Saved entries:
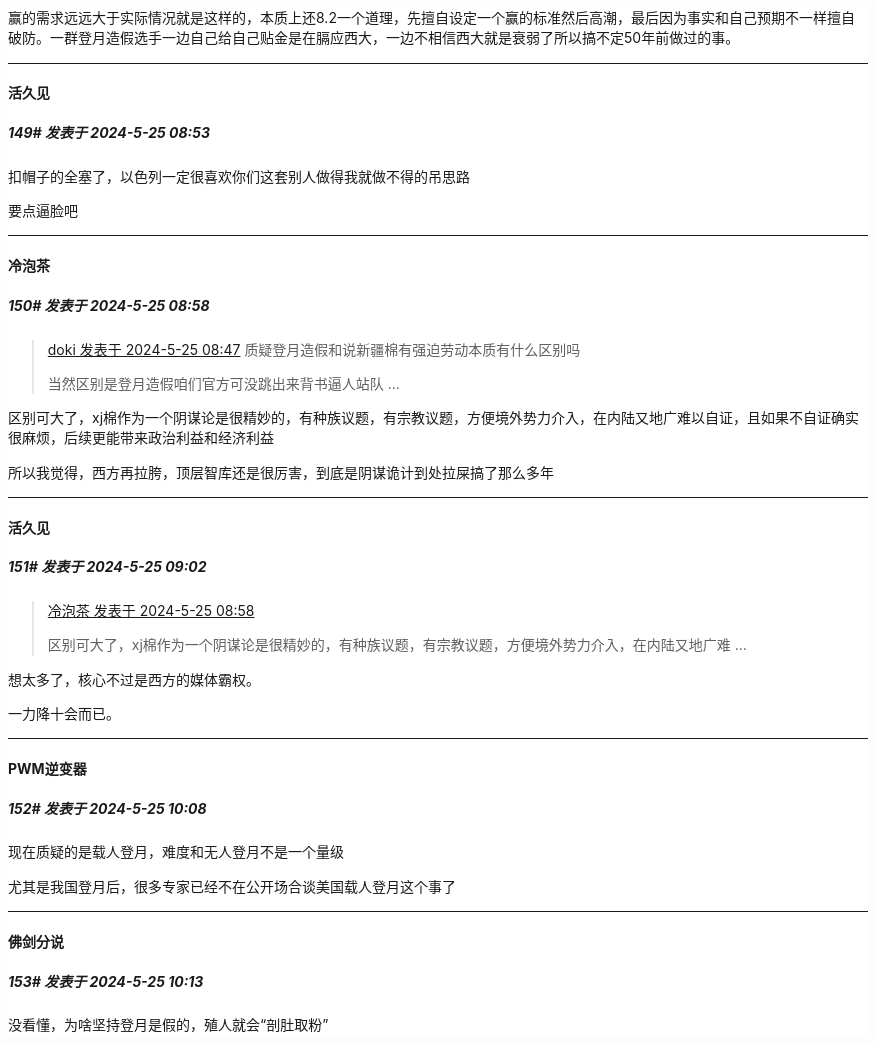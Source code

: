 赢的需求远远大于实际情况就是这样的，本质上还8.2一个道理，先擅自设定一个赢的标准然后高潮，最后因为事实和自己预期不一样擅自破防。一群登月造假选手一边自己给自己贴金是在膈应西大，一边不相信西大就是衰弱了所以搞不定50年前做过的事。

*****

####  活久见  
##### 149#       发表于 2024-5-25 08:53

扣帽子的全塞了，以色列一定很喜欢你们这套别人做得我就做不得的吊思路

要点逼脸吧


*****

####  冷泡茶  
##### 150#       发表于 2024-5-25 08:58

<blockquote><a href="httphttps://bbs.saraba1st.com/2b/forum.php?mod=redirect&amp;goto=findpost&amp;pid=64994546&amp;ptid=2184696" target="_blank">doki 发表于 2024-5-25 08:47</a>
质疑登月造假和说新疆棉有强迫劳动本质有什么区别吗

当然区别是登月造假咱们官方可没跳出来背书逼人站队 ...</blockquote>
区别可大了，xj棉作为一个阴谋论是很精妙的，有种族议题，有宗教议题，方便境外势力介入，在内陆又地广难以自证，且如果不自证确实很麻烦，后续更能带来政治利益和经济利益

所以我觉得，西方再拉胯，顶层智库还是很厉害，到底是阴谋诡计到处拉屎搞了那么多年


*****

####  活久见  
##### 151#       发表于 2024-5-25 09:02

<blockquote><a href="httphttps://bbs.saraba1st.com/2b/forum.php?mod=redirect&amp;goto=findpost&amp;pid=64994621&amp;ptid=2184696" target="_blank">冷泡茶 发表于 2024-5-25 08:58</a>

区别可大了，xj棉作为一个阴谋论是很精妙的，有种族议题，有宗教议题，方便境外势力介入，在内陆又地广难 ...</blockquote>
想太多了，核心不过是西方的媒体霸权。

一力降十会而已。


*****

####  PWM逆变器  
##### 152#       发表于 2024-5-25 10:08

现在质疑的是载人登月，难度和无人登月不是一个量级

尤其是我国登月后，很多专家已经不在公开场合谈美国载人登月这个事了


*****

####  佛剑分说  
##### 153#       发表于 2024-5-25 10:13

没看懂，为啥坚持登月是假的，殖人就会“剖肚取粉”
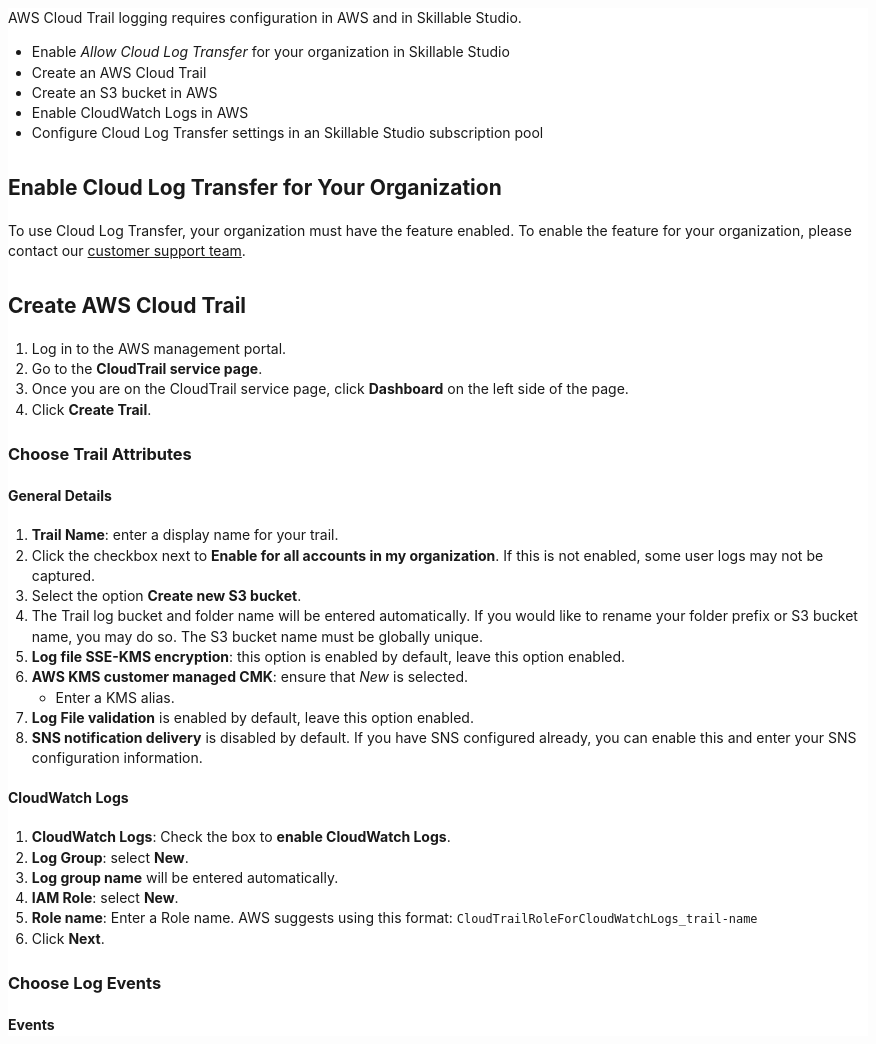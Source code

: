 AWS Cloud Trail logging requires configuration in AWS and in Skillable Studio.

- Enable _Allow Cloud Log Transfer_ for your organization in Skillable Studio
- Create an AWS Cloud Trail
- Create an S3 bucket in AWS
- Enable CloudWatch Logs in AWS
- Configure Cloud Log Transfer settings in an Skillable Studio subscription pool


## Enable Cloud Log Transfer for Your Organization 

To use Cloud Log Transfer, your organization must have the feature enabled. To enable the feature for your organization, please contact our [customer support team](https://skillable.com/customer-support/). 


## Create AWS Cloud Trail

1. Log in to the AWS management portal. 
1. Go to the **CloudTrail service page**. 
1. Once you are on the CloudTrail service page, click **Dashboard** on the left side of the page.
1. Click **Create Trail**.

### Choose Trail Attributes

#### General Details 

1. **Trail Name**: enter a display name for your trail.
1. Click the checkbox next to **Enable for all accounts in my organization**. If this is not enabled, some user logs may not be captured.
1. Select the option **Create new S3 bucket**.
1. The Trail log bucket and folder name will be entered automatically. If you would like to rename your folder prefix or S3 bucket name, you may do so. The S3 bucket name must be globally unique. 
1. **Log file SSE-KMS encryption**: this option is enabled by default, leave this option enabled. 
1. **AWS KMS customer managed CMK**: ensure that _New_ is selected. 
	- Enter a KMS alias.
1. **Log File validation** is enabled by default, leave this option enabled. 
1. **SNS notification delivery** is disabled by default. If you have SNS configured already, you can enable this and enter your SNS configuration information. 

#### CloudWatch Logs 

1. **CloudWatch Logs**: Check the box to **enable CloudWatch Logs**.
1. **Log Group**: select **New**. 
1. **Log group name** will be entered automatically. 
1. **IAM Role**: select **New**. 
1. **Role name**: Enter a Role name. AWS suggests using this format: `CloudTrailRoleForCloudWatchLogs_trail-name`
1. Click **Next**.

### Choose Log Events

#### Events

EXERCISE: All lines of the records containing "blockquote" should be shown.

ANSWER SPACE:
<blockquote><a href="httphttps://bbs.saraba1st.com/2b/forum.php?mod=redirect&amp;goto=findpost&amp;pid=64994546&amp;ptid=2184696" target="_blank">doki 发表于 2024-5-25 08:47</a>
当然区别是登月造假咱们官方可没跳出来背书逼人站队 ...</blockquote>
<blockquote><a href="httphttps://bbs.saraba1st.com/2b/forum.php?mod=redirect&amp;goto=findpost&amp;pid=64994621&amp;ptid=2184696" target="_blank">冷泡茶 发表于 2024-5-25 08:58</a>
区别可大了，xj棉作为一个阴谋论是很精妙的，有种族议题，有宗教议题，方便境外势力介入，在内陆又地广难 ...</blockquote>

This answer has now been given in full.